The blade belt broke so I pulled the deck off and I noticed the heavy spring (shown in attached picture) on the left. It is connected on one end to a bolt mounted to the deck and the other end is hooked into an arm that has an idler pulley. 

I tried to pull the arm in the direction of the spring tension but I couldn't budge it.

Is this arm supposed to move? It is pushed up against two rubber stoppers which is a position that puts maximum tension on that spring.

There is a bolt near the center of the arm that looks like if it was loosened would allow the arm to pivot. It seems that if the arm could move, the spring would pull the arm in a direction that would add tension to the belt.

I haven't made any adjustments here at all, this is the 1st time I looked at it closely.

Thanks for any help,
Jeff


----------



## TOMU (May 14, 2013)

I wish I could help, but I have no idea. I have the same deck, and the arm that has the Idler Pulley on it does not move on mine either, BUT I will say I bought my mower used, and I have had major problems with my belts staying on, and get eating up when they do stay on.

Can you tell me if your Idler pulley sets level on the bracket, or does it slant down to the left spindle?(mine slopes a little down to the left spindle)

I have bought new spindles(complete with pulleys), and two new Idler pulleys, and belt, and I would like to know before I put them on. THANKS


----------



## stickerpicker (Sep 16, 2003)

I don't have experience with Troy Bilt anything, nothing, zero, but allow me to ask one question for now, maybe more later. 

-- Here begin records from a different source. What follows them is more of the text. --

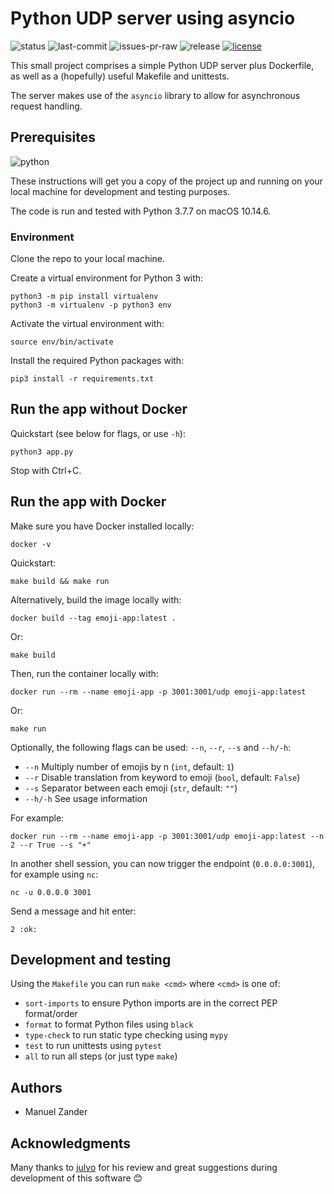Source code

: # Python UDP server using asyncio

![status](https://img.shields.io/github/workflow/status/manuelzander/python_udp_server/python_udp_server/master?label=actions&logo=github&style=for-the-badge) ![last-commit](https://img.shields.io/github/last-commit/manuelzander/python_udp_server/master?logo=github&style=for-the-badge) ![issues-pr-raw](https://img.shields.io/github/issues-pr-raw/manuelzander/python_udp_server?label=open%20prs&logo=github&style=for-the-badge) ![release](https://img.shields.io/github/v/release/manuelzander/python_udp_server?&style=for-the-badge) [![license](https://img.shields.io/badge/License-MIT-yellow.svg?style=for-the-badge)](https://opensource.org/licenses/MIT)

This small project comprises a simple Python UDP server plus Dockerfile, as well as a (hopefully) useful Makefile and unittests.

The server makes use of the `asyncio` library to allow for asynchronous request handling.

## Prerequisites

![python](https://img.shields.io/badge/python-3.7-blue?style=for-the-badge&logo=python&logoColor=white)

These instructions will get you a copy of the project up and running on your local machine for development and testing purposes.

The code is run and tested with Python 3.7.7 on macOS 10.14.6.

### Environment

Clone the repo to your local machine.

Create a virtual environment for Python 3 with:

    python3 -m pip install virtualenv
    python3 -m virtualenv -p python3 env

Activate the virtual environment with:

    source env/bin/activate

Install the required Python packages with:

    pip3 install -r requirements.txt

## Run the app without Docker

Quickstart (see below for flags, or use `-h`):

    python3 app.py

Stop with Ctrl+C.

## Run the app with Docker

Make sure you have Docker installed locally:

    docker -v
    
Quickstart:

    make build && make run

Alternatively, build the image locally with:

    docker build --tag emoji-app:latest .
    
Or:

    make build

Then, run the container locally with:
    
    docker run --rm --name emoji-app -p 3001:3001/udp emoji-app:latest

Or:

    make run

Optionally, the following flags can be used: `--n`, `--r`, `--s` and `--h/-h`:

* `--n` Multiply number of emojis by n (`int`, default: `1`)
* `--r` Disable translation from keyword to emoji (`bool`, default: `False`)
* `--s` Separator between each emoji (`str`, default: `""`)
* `--h/-h` See usage information

For example:

    docker run --rm --name emoji-app -p 3001:3001/udp emoji-app:latest --n 2 --r True --s "+"
    
In another shell session, you can now trigger the endpoint (`0.0.0.0:3001`), for example using `nc`:

    nc -u 0.0.0.0 3001

Send a message and hit enter:

    2 :ok:

## Development and testing

Using the `Makefile` you can run `make <cmd>` where `<cmd>` is one of:

* `sort-imports` to ensure Python imports are in the correct PEP format/order
* `format` to format Python files using `black`
* `type-check` to run static type checking using `mypy`
* `test` to run unittests using `pytest`
* `all` to run all steps (or just type `make`)

## Authors

* Manuel Zander

## Acknowledgments

Many thanks to [julvo](https://github.com/julvo) for his review and great suggestions during development of this software 😊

Does your mower have an electric clutch for blade engagement?


----------



## Ed_GT5000 (Sep 30, 2003)

I do not have any experience with this deck. But I would put on the new belt and if you need to loosen the bolt to get the belt on do it. but tighten the bolt before you run it.


----------



## abbott (Feb 23, 2013)

jeff_d said:


> Hi,
> 
> The blade belt broke so I pulled the deck off and I noticed the heavy spring (shown in attached picture) on the left. It is connected on one end to a bolt mounted to the deck and the other end is hooked into an arm that has an idler pulley.
> 
> ...


I own a.troy built pony 42 inch deck , have had nothing but trouble since new with this mower . I have replaced the deck belt several times and the deck keeps throwing the belt especially in the number one position which is the lowest application , I have had the deck completely apart and reassembled with no success ,I have even photographed each disassembly for reference on reassembling the pulley system to no avail nothing seems to work , I wish I could help more I think it's just poorly designed . I even have drive problems consistently and have replaced the drive line belts three times over seven years at major expense because the drive line is not readily accessible unless you take the tractor apart . Sorry I couldn't help,much but I have been down this road far too many times . Steve Abbott


----------